**Task to carry out:**
Leave out the pictures and give back all the entries exactly as written.

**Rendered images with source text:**
-*-*-
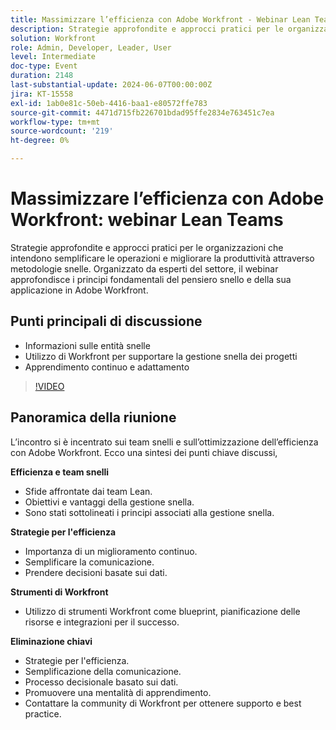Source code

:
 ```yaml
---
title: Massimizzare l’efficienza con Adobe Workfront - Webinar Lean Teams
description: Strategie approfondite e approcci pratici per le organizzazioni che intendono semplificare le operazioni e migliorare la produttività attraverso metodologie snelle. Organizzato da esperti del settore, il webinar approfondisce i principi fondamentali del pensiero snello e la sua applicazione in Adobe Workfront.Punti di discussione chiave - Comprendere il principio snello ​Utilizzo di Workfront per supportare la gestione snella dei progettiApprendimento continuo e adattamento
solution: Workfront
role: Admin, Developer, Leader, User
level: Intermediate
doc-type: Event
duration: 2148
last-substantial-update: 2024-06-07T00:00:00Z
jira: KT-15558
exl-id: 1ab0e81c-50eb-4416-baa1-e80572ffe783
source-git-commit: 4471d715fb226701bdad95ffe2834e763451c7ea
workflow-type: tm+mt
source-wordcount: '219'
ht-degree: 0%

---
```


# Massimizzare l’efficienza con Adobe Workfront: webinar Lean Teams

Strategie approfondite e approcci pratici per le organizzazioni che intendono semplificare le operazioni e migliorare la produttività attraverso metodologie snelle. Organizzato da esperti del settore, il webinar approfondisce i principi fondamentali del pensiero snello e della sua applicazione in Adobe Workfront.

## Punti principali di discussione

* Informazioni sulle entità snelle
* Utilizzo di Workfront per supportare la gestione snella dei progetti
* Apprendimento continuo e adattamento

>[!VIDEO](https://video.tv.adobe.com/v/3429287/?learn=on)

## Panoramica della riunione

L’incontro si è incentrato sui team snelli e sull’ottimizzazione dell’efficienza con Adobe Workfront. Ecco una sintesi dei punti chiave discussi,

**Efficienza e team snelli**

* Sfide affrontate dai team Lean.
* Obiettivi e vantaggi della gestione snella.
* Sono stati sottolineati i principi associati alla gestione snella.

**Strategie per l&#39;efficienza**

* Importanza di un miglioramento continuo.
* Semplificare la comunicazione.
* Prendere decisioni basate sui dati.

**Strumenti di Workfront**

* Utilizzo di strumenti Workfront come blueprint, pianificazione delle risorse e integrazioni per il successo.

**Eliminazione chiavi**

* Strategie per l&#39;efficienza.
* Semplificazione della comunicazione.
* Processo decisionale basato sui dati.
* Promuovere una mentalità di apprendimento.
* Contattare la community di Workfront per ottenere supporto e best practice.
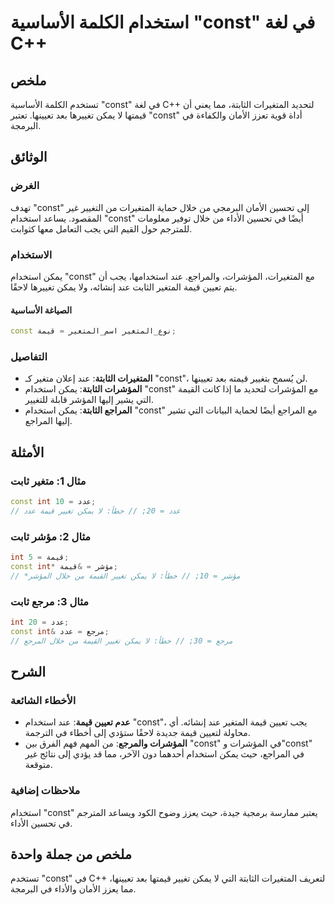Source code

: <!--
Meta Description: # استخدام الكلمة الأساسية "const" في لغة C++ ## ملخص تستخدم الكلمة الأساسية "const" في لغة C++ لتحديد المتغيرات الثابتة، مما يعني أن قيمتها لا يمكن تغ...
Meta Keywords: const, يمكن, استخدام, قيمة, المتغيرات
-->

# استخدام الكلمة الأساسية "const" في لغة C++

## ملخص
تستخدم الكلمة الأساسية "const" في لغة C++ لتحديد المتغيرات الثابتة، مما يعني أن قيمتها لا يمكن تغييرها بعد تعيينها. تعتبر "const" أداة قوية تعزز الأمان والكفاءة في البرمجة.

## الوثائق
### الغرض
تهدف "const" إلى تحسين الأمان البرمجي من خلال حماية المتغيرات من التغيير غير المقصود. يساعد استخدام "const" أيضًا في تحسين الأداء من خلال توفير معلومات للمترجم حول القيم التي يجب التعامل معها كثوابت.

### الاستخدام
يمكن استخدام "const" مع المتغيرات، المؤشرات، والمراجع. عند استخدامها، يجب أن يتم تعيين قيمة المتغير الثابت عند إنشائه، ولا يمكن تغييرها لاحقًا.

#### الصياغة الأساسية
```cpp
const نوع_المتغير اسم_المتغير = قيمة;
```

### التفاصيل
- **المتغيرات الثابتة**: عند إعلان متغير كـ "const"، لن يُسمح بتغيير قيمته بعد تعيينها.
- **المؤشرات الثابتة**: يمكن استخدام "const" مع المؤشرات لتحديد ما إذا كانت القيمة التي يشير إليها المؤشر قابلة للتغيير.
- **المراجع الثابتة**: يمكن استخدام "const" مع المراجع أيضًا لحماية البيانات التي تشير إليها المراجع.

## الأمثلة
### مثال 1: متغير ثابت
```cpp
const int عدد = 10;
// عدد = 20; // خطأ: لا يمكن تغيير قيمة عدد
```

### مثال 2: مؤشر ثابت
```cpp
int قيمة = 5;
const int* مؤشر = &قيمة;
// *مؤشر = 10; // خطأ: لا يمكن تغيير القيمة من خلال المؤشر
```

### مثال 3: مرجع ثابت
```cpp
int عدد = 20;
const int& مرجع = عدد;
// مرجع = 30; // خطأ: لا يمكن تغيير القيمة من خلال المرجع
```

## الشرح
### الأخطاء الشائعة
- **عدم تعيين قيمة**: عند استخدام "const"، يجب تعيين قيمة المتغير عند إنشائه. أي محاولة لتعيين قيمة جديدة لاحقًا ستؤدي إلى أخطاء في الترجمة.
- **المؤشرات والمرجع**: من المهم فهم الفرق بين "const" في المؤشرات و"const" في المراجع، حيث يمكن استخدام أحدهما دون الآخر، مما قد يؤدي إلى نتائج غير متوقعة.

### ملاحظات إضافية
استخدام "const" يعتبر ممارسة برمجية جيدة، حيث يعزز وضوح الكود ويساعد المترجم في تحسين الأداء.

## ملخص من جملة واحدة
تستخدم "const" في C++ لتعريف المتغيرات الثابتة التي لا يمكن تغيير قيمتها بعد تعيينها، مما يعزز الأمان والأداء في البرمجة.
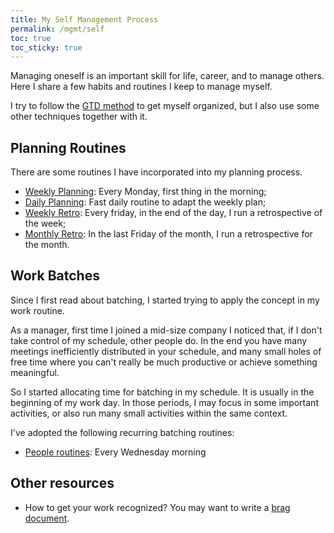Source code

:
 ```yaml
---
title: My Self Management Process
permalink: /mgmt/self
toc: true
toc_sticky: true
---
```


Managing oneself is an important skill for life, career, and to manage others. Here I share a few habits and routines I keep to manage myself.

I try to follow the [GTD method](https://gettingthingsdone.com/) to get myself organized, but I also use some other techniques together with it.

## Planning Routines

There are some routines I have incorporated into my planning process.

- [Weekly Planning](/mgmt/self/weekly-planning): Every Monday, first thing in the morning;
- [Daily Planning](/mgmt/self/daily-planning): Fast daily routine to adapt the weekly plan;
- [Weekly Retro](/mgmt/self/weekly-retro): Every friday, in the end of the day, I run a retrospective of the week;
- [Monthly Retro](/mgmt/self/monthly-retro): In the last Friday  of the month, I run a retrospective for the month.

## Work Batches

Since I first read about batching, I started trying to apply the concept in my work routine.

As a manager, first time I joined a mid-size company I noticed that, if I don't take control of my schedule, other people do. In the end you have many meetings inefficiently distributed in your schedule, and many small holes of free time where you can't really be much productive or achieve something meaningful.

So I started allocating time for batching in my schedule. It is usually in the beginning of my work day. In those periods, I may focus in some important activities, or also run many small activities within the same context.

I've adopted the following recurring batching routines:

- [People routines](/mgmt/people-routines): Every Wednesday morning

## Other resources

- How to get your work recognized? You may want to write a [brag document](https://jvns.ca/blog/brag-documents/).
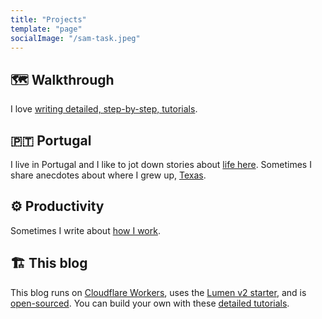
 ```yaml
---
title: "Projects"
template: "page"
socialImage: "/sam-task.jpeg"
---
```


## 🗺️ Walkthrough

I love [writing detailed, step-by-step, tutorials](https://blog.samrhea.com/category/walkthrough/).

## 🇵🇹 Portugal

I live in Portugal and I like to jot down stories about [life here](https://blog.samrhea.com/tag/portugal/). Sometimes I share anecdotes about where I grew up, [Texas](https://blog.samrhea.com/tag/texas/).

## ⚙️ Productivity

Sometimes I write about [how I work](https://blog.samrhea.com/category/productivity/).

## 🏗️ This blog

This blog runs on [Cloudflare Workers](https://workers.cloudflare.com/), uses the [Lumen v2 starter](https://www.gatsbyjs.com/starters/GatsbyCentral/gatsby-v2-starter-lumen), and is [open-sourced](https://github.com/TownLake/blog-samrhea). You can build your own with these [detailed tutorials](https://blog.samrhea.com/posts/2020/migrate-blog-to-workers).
-*-*-
**Answer to this exercise:**
Source code

:
 ```yaml
---
title: Massimizzare l’efficienza con Adobe Workfront - Webinar Lean Teams
description: Strategie approfondite e approcci pratici per le organizzazioni che intendono semplificare le operazioni e migliorare la produttività attraverso metodologie snelle. Organizzato da esperti del settore, il webinar approfondisce i principi fondamentali del pensiero snello e la sua applicazione in Adobe Workfront.Punti di discussione chiave - Comprendere il principio snello ​Utilizzo di Workfront per supportare la gestione snella dei progettiApprendimento continuo e adattamento
solution: Workfront
role: Admin, Developer, Leader, User
level: Intermediate
doc-type: Event
duration: 2148
last-substantial-update: 2024-06-07T00:00:00Z
jira: KT-15558
exl-id: 1ab0e81c-50eb-4416-baa1-e80572ffe783
source-git-commit: 4471d715fb226701bdad95ffe2834e763451c7ea
workflow-type: tm+mt
source-wordcount: '219'
ht-degree: 0%

---
```


# Massimizzare l’efficienza con Adobe Workfront: webinar Lean Teams

Strategie approfondite e approcci pratici per le organizzazioni che intendono semplificare le operazioni e migliorare la produttività attraverso metodologie snelle. Organizzato da esperti del settore, il webinar approfondisce i principi fondamentali del pensiero snello e della sua applicazione in Adobe Workfront.

## Punti principali di discussione

* Informazioni sulle entità snelle
* Utilizzo di Workfront per supportare la gestione snella dei progetti
* Apprendimento continuo e adattamento

>[!VIDEO](https://video.tv.adobe.com/v/3429287/?learn=on)

## Panoramica della riunione

L’incontro si è incentrato sui team snelli e sull’ottimizzazione dell’efficienza con Adobe Workfront. Ecco una sintesi dei punti chiave discussi,

**Efficienza e team snelli**

* Sfide affrontate dai team Lean.
* Obiettivi e vantaggi della gestione snella.
* Sono stati sottolineati i principi associati alla gestione snella.

**Strategie per l&#39;efficienza**

* Importanza di un miglioramento continuo.
* Semplificare la comunicazione.
* Prendere decisioni basate sui dati.

**Strumenti di Workfront**

* Utilizzo di strumenti Workfront come blueprint, pianificazione delle risorse e integrazioni per il successo.

**Eliminazione chiavi**

* Strategie per l&#39;efficienza.
* Semplificazione della comunicazione.
* Processo decisionale basato sui dati.
* Promuovere una mentalità di apprendimento.
* Contattare la community di Workfront per ottenere supporto e best practice.
Source code

: <!--
Meta Description: # استخدام الكلمة الأساسية "const" في لغة C++ ## ملخص تستخدم الكلمة الأساسية "const" في لغة C++ لتحديد المتغيرات الثابتة، مما يعني أن قيمتها لا يمكن تغ...
Meta Keywords: const, يمكن, استخدام, قيمة, المتغيرات
-->

# استخدام الكلمة الأساسية "const" في لغة C++

## ملخص
تستخدم الكلمة الأساسية "const" في لغة C++ لتحديد المتغيرات الثابتة، مما يعني أن قيمتها لا يمكن تغييرها بعد تعيينها. تعتبر "const" أداة قوية تعزز الأمان والكفاءة في البرمجة.

## الوثائق
### الغرض
تهدف "const" إلى تحسين الأمان البرمجي من خلال حماية المتغيرات من التغيير غير المقصود. يساعد استخدام "const" أيضًا في تحسين الأداء من خلال توفير معلومات للمترجم حول القيم التي يجب التعامل معها كثوابت.

### الاستخدام
يمكن استخدام "const" مع المتغيرات، المؤشرات، والمراجع. عند استخدامها، يجب أن يتم تعيين قيمة المتغير الثابت عند إنشائه، ولا يمكن تغييرها لاحقًا.

#### الصياغة الأساسية
```cpp
const نوع_المتغير اسم_المتغير = قيمة;
```

### التفاصيل
- **المتغيرات الثابتة**: عند إعلان متغير كـ "const"، لن يُسمح بتغيير قيمته بعد تعيينها.
- **المؤشرات الثابتة**: يمكن استخدام "const" مع المؤشرات لتحديد ما إذا كانت القيمة التي يشير إليها المؤشر قابلة للتغيير.
- **المراجع الثابتة**: يمكن استخدام "const" مع المراجع أيضًا لحماية البيانات التي تشير إليها المراجع.

## الأمثلة
### مثال 1: متغير ثابت
```cpp
const int عدد = 10;
// عدد = 20; // خطأ: لا يمكن تغيير قيمة عدد
```

### مثال 2: مؤشر ثابت
```cpp
int قيمة = 5;
const int* مؤشر = &قيمة;
// *مؤشر = 10; // خطأ: لا يمكن تغيير القيمة من خلال المؤشر
```

### مثال 3: مرجع ثابت
```cpp
int عدد = 20;
const int& مرجع = عدد;
// مرجع = 30; // خطأ: لا يمكن تغيير القيمة من خلال المرجع
```

## الشرح
### الأخطاء الشائعة
- **عدم تعيين قيمة**: عند استخدام "const"، يجب تعيين قيمة المتغير عند إنشائه. أي محاولة لتعيين قيمة جديدة لاحقًا ستؤدي إلى أخطاء في الترجمة.
- **المؤشرات والمرجع**: من المهم فهم الفرق بين "const" في المؤشرات و"const" في المراجع، حيث يمكن استخدام أحدهما دون الآخر، مما قد يؤدي إلى نتائج غير متوقعة.

### ملاحظات إضافية
استخدام "const" يعتبر ممارسة برمجية جيدة، حيث يعزز وضوح الكود ويساعد المترجم في تحسين الأداء.

## ملخص من جملة واحدة
تستخدم "const" في C++ لتعريف المتغيرات الثابتة التي لا يمكن تغيير قيمتها بعد تعيينها، مما يعزز الأمان والأداء في البرمجة.
Source code

:
 ```yaml
---
title: My Self Management Process
permalink: /mgmt/self
toc: true
toc_sticky: true
---
```


Managing oneself is an important skill for life, career, and to manage others. Here I share a few habits and routines I keep to manage myself.

I try to follow the [GTD method](https://gettingthingsdone.com/) to get myself organized, but I also use some other techniques together with it.

## Planning Routines

There are some routines I have incorporated into my planning process.

- [Weekly Planning](/mgmt/self/weekly-planning): Every Monday, first thing in the morning;
- [Daily Planning](/mgmt/self/daily-planning): Fast daily routine to adapt the weekly plan;
- [Weekly Retro](/mgmt/self/weekly-retro): Every friday, in the end of the day, I run a retrospective of the week;
- [Monthly Retro](/mgmt/self/monthly-retro): In the last Friday  of the month, I run a retrospective for the month.

## Work Batches

Since I first read about batching, I started trying to apply the concept in my work routine.

As a manager, first time I joined a mid-size company I noticed that, if I don't take control of my schedule, other people do. In the end you have many meetings inefficiently distributed in your schedule, and many small holes of free time where you can't really be much productive or achieve something meaningful.

So I started allocating time for batching in my schedule. It is usually in the beginning of my work day. In those periods, I may focus in some important activities, or also run many small activities within the same context.

I've adopted the following recurring batching routines:

- [People routines](/mgmt/people-routines): Every Wednesday morning

## Other resources

- How to get your work recognized? You may want to write a [brag document](https://jvns.ca/blog/brag-documents/).
 ```yaml
---
title: "Projects"
template: "page"
socialImage: "/sam-task.jpeg"
---
```


## 🗺️ Walkthrough

I love [writing detailed, step-by-step, tutorials](https://blog.samrhea.com/category/walkthrough/).

## 🇵🇹 Portugal

I live in Portugal and I like to jot down stories about [life here](https://blog.samrhea.com/tag/portugal/). Sometimes I share anecdotes about where I grew up, [Texas](https://blog.samrhea.com/tag/texas/).

## ⚙️ Productivity

Sometimes I write about [how I work](https://blog.samrhea.com/category/productivity/).

## 🏗️ This blog

This blog runs on [Cloudflare Workers](https://workers.cloudflare.com/), uses the [Lumen v2 starter](https://www.gatsbyjs.com/starters/GatsbyCentral/gatsby-v2-starter-lumen), and is [open-sourced](https://github.com/TownLake/blog-samrhea). You can build your own with these [detailed tutorials](https://blog.samrhea.com/posts/2020/migrate-blog-to-workers).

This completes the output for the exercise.